§ **INSTRUCTIONS TO FOLLOW**: In the data below, one line contains "- **Artefaktverwaltung**: Speicherung" and a later one contains "- **Code-Review-Checkliste**: Enthält". Print both, with every line between them, exactly and alone.

§ **INPUT FOR THIS TASK**:
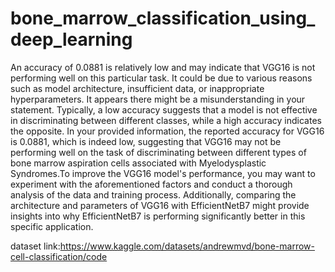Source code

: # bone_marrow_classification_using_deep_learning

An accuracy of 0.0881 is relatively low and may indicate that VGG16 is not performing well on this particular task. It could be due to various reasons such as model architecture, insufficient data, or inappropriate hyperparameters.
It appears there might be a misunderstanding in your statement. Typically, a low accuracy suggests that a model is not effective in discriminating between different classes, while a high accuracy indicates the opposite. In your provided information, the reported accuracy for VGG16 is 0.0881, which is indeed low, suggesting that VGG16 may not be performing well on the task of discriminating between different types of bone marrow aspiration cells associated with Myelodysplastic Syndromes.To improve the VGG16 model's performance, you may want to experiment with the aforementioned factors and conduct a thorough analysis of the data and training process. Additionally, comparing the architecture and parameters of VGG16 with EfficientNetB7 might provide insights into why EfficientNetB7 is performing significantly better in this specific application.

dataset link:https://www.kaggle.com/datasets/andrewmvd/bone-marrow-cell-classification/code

==

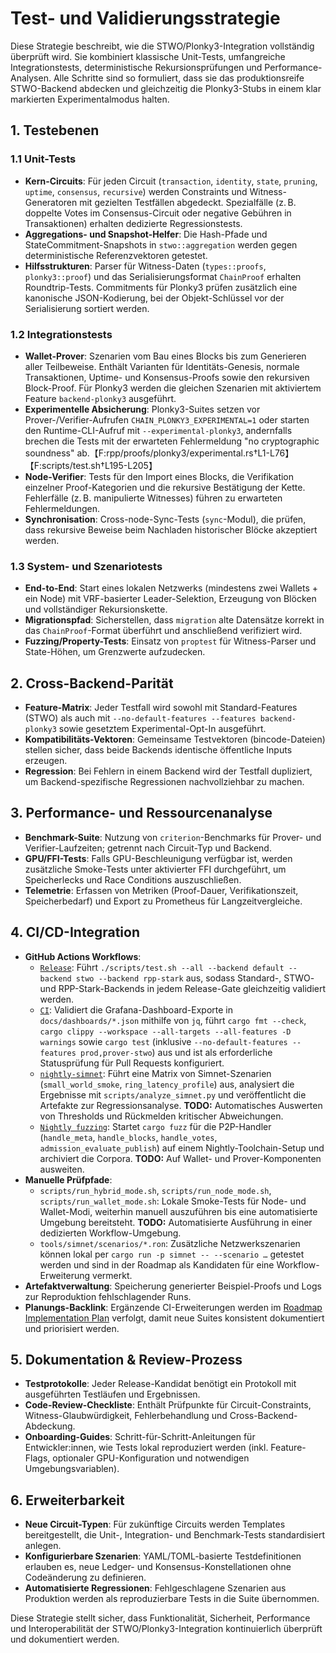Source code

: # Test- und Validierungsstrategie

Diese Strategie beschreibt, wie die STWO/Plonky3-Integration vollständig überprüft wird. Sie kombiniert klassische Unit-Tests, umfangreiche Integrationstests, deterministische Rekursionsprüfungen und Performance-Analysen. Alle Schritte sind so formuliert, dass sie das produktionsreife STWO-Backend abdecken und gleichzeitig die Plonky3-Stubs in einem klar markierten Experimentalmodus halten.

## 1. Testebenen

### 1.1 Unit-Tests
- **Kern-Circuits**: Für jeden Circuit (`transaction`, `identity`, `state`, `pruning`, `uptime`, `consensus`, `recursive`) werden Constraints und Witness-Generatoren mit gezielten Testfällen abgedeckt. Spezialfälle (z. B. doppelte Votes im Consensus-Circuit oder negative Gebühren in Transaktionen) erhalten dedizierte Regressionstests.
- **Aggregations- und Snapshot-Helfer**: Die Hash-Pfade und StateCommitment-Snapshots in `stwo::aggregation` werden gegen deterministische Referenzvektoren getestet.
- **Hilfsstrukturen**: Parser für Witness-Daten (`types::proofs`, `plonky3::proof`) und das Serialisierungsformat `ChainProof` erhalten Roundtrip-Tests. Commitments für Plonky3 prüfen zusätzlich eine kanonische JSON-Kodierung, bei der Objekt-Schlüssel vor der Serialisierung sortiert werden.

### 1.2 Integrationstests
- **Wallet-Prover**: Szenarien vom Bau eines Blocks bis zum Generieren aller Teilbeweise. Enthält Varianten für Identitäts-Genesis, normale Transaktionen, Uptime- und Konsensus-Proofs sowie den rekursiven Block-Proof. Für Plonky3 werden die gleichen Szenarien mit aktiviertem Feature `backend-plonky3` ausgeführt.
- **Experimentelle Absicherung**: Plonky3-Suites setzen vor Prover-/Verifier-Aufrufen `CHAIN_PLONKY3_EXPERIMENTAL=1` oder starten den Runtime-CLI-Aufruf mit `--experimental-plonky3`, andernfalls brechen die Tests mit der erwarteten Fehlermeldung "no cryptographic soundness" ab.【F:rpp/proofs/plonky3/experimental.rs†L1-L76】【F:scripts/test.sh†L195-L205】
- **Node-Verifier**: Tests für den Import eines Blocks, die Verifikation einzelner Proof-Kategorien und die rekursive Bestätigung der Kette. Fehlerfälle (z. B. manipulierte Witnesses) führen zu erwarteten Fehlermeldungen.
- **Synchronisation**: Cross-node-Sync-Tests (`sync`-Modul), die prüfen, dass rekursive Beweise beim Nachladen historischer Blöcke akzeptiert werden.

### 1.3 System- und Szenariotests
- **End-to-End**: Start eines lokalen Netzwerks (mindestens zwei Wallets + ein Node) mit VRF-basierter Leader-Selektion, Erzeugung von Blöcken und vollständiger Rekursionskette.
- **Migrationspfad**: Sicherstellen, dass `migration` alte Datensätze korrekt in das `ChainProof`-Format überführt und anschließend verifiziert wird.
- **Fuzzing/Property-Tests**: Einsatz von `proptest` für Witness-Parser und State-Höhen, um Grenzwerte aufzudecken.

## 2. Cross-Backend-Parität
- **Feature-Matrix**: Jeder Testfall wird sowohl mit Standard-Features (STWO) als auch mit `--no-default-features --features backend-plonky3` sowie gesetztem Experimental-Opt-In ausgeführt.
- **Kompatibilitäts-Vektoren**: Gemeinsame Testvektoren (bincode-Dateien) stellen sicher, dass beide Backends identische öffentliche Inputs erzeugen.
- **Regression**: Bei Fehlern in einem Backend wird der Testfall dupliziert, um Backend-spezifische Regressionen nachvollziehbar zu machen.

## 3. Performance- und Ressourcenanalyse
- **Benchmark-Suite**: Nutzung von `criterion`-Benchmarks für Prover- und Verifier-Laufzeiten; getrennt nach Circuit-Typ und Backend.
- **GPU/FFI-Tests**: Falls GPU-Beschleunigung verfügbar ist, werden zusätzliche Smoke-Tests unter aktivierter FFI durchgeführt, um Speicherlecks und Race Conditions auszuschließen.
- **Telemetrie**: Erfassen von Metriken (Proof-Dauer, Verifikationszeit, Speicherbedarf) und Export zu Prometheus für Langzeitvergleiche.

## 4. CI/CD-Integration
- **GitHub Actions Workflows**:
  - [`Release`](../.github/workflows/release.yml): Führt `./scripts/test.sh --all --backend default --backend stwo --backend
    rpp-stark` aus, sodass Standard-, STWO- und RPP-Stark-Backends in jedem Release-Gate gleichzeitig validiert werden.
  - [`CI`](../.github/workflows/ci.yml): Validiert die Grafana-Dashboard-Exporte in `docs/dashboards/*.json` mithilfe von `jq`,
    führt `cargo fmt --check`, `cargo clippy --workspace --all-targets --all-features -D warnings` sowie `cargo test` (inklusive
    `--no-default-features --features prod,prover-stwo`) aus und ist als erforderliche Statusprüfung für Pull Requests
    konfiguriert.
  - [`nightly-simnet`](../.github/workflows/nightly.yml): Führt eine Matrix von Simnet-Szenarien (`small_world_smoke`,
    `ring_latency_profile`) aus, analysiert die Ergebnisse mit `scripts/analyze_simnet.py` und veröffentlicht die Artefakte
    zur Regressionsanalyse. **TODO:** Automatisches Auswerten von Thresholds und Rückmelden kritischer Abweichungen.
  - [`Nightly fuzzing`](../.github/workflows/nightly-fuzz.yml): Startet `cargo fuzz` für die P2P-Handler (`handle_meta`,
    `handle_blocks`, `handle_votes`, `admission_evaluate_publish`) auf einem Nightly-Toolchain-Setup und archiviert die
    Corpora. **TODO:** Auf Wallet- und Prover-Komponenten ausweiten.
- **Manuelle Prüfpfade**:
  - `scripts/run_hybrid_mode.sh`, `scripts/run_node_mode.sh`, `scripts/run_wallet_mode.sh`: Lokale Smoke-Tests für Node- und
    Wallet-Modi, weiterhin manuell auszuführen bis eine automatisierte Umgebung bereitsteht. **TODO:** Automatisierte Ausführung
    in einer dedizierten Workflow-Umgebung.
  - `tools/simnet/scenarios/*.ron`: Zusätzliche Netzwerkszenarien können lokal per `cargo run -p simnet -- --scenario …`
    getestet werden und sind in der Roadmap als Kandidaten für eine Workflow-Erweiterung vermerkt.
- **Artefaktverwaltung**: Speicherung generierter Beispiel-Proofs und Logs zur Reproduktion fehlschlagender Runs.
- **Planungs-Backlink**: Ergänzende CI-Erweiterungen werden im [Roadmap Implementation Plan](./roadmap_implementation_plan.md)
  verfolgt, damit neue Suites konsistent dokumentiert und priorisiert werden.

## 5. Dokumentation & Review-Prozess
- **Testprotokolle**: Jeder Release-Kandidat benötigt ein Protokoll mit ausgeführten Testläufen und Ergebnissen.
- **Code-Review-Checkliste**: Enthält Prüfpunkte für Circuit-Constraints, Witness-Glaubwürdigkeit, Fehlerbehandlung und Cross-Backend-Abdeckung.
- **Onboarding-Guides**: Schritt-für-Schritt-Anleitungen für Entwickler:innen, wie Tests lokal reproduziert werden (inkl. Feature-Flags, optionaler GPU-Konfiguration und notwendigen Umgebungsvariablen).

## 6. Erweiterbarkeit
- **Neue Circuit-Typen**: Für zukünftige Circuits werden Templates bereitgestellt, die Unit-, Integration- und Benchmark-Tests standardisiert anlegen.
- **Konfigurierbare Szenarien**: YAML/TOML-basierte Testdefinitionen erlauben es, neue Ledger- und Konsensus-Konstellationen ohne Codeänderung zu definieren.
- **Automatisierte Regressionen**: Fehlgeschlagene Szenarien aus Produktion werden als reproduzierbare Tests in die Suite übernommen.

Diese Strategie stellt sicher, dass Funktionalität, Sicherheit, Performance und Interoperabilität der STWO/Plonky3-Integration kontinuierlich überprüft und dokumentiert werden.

§ **RESPONSE AREA**:
- **Artefaktverwaltung**: Speicherung generierter Beispiel-Proofs und Logs zur Reproduktion fehlschlagender Runs.
- **Planungs-Backlink**: Ergänzende CI-Erweiterungen werden im [Roadmap Implementation Plan](./roadmap_implementation_plan.md)
  verfolgt, damit neue Suites konsistent dokumentiert und priorisiert werden.

## 5. Dokumentation & Review-Prozess
- **Testprotokolle**: Jeder Release-Kandidat benötigt ein Protokoll mit ausgeführten Testläufen und Ergebnissen.
- **Code-Review-Checkliste**: Enthält Prüfpunkte für Circuit-Constraints, Witness-Glaubwürdigkeit, Fehlerbehandlung und Cross-Backend-Abdeckung.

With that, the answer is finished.